Collection entries
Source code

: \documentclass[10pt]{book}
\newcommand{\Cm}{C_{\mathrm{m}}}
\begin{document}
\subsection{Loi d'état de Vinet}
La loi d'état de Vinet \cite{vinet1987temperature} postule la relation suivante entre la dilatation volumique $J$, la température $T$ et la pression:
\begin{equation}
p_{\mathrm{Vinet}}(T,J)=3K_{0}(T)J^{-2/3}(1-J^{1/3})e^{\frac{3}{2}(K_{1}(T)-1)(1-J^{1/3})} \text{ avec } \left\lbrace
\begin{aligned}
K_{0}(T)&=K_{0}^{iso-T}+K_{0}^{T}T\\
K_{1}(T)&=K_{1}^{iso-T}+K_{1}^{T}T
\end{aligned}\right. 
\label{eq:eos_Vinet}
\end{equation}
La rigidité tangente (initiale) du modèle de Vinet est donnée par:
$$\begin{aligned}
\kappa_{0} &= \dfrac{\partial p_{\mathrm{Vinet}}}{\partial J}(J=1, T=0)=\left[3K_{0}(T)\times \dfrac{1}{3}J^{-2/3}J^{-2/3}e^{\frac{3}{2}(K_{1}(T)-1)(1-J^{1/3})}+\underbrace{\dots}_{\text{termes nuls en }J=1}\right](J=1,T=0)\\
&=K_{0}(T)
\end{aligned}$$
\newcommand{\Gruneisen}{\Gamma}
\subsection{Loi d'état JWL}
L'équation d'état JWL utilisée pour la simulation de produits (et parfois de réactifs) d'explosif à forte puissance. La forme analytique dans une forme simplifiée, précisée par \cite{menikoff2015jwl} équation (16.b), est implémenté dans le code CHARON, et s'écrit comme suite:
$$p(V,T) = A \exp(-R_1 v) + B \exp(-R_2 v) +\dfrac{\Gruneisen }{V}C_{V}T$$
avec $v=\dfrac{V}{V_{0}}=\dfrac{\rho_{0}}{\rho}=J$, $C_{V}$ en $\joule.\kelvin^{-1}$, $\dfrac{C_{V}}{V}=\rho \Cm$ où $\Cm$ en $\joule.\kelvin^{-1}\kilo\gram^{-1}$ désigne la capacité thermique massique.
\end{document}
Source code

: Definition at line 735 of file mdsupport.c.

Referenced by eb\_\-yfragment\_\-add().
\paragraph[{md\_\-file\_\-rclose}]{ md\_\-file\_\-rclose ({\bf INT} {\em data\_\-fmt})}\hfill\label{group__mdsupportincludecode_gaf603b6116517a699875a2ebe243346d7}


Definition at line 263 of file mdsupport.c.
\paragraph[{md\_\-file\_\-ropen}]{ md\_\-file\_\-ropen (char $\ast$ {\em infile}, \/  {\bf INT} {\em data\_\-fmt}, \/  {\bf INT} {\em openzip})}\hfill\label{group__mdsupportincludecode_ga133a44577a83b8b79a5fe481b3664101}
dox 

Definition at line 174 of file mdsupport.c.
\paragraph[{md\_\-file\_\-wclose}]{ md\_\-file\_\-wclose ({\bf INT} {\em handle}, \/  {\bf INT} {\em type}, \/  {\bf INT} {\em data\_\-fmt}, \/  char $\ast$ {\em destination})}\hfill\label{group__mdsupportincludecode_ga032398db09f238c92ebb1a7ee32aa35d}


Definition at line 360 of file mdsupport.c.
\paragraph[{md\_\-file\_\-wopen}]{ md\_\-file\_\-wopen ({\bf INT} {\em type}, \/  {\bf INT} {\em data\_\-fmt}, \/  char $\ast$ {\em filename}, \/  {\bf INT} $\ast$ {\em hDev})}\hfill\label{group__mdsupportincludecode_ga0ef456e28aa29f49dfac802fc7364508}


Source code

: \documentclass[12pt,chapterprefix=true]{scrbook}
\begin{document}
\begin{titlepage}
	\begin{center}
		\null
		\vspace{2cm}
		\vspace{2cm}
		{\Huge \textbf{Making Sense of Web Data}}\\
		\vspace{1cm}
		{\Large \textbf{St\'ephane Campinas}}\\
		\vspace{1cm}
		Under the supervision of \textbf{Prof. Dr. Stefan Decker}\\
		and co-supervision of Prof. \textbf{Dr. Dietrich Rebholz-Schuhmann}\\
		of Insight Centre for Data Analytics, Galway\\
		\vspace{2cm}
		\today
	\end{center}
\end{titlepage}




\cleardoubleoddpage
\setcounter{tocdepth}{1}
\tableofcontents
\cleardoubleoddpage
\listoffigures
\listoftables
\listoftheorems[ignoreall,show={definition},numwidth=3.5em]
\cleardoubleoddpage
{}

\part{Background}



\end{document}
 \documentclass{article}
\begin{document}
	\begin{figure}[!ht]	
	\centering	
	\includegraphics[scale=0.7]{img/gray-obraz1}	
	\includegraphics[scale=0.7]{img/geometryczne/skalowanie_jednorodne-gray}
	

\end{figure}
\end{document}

=== Exercise ===
Which lines above contain the word "mathrm"? Copy each of them.

=== Answer to the problem ===
\newcommand{\Cm}{C_{\mathrm{m}}}
p_{\mathrm{Vinet}}(T,J)=3K_{0}(T)J^{-2/3}(1-J^{1/3})e^{\frac{3}{2}(K_{1}(T)-1)(1-J^{1/3})} \text{ avec } \left\lbrace
\kappa_{0} &= \dfrac{\partial p_{\mathrm{Vinet}}}{\partial J}(J=1, T=0)=\left[3K_{0}(T)\times \dfrac{1}{3}J^{-2/3}J^{-2/3}e^{\frac{3}{2}(K_{1}(T)-1)(1-J^{1/3})}+\underbrace{\dots}_{\text{termes nuls en }J=1}\right](J=1,T=0)\\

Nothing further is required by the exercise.